-- Requirement --
Each line below that contains "eigenvalues" should be counted. Give only the total.

-- Data extracts follows --

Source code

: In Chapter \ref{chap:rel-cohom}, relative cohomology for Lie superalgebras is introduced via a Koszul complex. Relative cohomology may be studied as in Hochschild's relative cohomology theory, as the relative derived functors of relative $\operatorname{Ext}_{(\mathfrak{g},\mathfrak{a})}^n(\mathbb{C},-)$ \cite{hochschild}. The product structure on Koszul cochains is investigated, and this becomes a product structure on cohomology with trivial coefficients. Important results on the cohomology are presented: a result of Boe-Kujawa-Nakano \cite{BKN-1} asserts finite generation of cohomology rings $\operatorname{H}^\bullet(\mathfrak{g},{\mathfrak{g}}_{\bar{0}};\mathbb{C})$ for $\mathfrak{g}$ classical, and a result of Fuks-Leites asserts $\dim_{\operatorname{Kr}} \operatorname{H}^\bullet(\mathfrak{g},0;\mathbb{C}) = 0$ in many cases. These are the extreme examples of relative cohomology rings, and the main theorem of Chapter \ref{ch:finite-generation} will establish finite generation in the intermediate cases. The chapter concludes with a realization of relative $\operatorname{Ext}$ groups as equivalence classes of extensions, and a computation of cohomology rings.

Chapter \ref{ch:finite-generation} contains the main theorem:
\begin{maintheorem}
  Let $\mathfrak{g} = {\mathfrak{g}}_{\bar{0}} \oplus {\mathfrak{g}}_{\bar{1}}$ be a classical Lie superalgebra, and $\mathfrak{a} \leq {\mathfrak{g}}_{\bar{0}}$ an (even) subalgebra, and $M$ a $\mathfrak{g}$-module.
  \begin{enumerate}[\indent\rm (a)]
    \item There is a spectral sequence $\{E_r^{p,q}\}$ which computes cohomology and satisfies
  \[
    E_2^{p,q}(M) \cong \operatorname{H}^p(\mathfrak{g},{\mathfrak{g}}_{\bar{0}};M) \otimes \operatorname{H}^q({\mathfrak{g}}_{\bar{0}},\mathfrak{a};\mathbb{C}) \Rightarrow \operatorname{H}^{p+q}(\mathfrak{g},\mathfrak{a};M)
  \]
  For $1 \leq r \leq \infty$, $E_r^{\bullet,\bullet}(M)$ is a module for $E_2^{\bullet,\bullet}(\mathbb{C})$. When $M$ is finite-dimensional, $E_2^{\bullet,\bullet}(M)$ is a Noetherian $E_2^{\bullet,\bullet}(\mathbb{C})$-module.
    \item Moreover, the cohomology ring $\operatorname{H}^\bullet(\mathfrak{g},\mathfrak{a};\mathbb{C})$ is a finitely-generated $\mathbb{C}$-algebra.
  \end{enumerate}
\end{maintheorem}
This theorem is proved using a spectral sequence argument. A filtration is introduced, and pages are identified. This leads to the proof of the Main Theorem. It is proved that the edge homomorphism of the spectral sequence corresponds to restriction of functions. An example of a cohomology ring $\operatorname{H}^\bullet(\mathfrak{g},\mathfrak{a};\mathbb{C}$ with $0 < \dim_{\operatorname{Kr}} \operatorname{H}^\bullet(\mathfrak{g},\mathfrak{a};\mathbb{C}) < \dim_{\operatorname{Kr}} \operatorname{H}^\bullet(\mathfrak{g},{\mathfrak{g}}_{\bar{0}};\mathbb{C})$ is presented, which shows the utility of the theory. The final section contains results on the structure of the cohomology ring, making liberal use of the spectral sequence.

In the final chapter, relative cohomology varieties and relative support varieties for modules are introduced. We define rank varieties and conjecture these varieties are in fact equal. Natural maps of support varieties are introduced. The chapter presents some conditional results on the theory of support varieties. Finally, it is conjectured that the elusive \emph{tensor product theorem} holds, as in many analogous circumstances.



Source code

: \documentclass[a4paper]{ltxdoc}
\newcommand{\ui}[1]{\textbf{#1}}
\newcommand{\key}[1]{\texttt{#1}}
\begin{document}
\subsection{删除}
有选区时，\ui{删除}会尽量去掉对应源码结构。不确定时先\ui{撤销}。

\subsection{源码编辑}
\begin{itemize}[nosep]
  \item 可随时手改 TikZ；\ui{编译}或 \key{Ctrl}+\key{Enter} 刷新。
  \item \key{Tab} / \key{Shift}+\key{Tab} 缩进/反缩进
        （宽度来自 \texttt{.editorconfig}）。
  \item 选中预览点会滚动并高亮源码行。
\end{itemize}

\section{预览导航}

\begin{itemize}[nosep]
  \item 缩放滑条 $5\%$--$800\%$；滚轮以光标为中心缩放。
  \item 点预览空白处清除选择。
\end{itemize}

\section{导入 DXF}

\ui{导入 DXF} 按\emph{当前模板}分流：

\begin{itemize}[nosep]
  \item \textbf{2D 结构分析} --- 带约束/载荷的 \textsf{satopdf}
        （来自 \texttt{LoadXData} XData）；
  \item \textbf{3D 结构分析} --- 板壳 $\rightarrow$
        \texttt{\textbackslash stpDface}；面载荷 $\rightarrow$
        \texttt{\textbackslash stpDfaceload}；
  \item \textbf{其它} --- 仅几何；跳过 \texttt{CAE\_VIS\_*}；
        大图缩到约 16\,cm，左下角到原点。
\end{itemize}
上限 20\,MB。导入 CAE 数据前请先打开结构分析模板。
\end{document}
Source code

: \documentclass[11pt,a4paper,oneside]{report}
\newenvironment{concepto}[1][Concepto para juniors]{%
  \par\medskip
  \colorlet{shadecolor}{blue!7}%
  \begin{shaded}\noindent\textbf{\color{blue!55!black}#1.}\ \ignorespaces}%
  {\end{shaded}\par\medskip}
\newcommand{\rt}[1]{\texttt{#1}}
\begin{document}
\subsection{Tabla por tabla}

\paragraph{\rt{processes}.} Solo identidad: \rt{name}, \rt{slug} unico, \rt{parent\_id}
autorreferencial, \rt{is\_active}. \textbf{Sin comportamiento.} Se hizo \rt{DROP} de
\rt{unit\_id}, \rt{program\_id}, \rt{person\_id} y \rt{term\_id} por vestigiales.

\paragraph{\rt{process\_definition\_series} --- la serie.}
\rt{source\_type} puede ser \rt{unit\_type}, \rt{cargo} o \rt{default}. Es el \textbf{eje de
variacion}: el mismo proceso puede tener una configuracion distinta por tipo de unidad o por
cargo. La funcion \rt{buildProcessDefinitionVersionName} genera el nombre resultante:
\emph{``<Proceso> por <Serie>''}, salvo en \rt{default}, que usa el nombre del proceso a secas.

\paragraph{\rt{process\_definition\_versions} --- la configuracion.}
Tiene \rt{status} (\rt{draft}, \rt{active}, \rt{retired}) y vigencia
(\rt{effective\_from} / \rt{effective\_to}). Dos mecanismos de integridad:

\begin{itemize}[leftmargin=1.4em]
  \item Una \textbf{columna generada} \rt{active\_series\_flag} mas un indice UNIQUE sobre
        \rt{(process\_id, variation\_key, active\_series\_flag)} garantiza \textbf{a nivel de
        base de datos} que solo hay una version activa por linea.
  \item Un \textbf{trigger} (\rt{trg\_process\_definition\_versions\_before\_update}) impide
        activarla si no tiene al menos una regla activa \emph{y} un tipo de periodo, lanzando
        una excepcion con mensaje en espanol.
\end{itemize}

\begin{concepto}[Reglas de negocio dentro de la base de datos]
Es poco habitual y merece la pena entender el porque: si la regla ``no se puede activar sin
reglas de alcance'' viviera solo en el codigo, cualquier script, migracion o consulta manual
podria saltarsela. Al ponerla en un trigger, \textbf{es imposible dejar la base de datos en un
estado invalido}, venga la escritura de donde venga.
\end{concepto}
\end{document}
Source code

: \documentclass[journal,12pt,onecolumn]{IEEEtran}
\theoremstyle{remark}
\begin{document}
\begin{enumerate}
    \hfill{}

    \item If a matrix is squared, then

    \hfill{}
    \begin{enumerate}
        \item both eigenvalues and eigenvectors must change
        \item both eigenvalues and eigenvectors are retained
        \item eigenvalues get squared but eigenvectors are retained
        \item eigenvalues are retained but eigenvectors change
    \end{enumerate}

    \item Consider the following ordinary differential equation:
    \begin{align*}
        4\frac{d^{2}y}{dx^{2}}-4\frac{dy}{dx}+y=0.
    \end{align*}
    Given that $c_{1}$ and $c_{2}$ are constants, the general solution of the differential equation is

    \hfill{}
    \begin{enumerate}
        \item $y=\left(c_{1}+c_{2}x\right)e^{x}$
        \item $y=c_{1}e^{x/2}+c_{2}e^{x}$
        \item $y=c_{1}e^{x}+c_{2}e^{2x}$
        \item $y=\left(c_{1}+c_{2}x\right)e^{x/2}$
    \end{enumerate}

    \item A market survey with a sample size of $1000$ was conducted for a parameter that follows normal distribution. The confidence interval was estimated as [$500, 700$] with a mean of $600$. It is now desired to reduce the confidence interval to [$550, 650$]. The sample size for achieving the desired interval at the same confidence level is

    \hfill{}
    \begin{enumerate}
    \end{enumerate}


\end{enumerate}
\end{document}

-- Data extracts concluded --

-- Problem solution --
4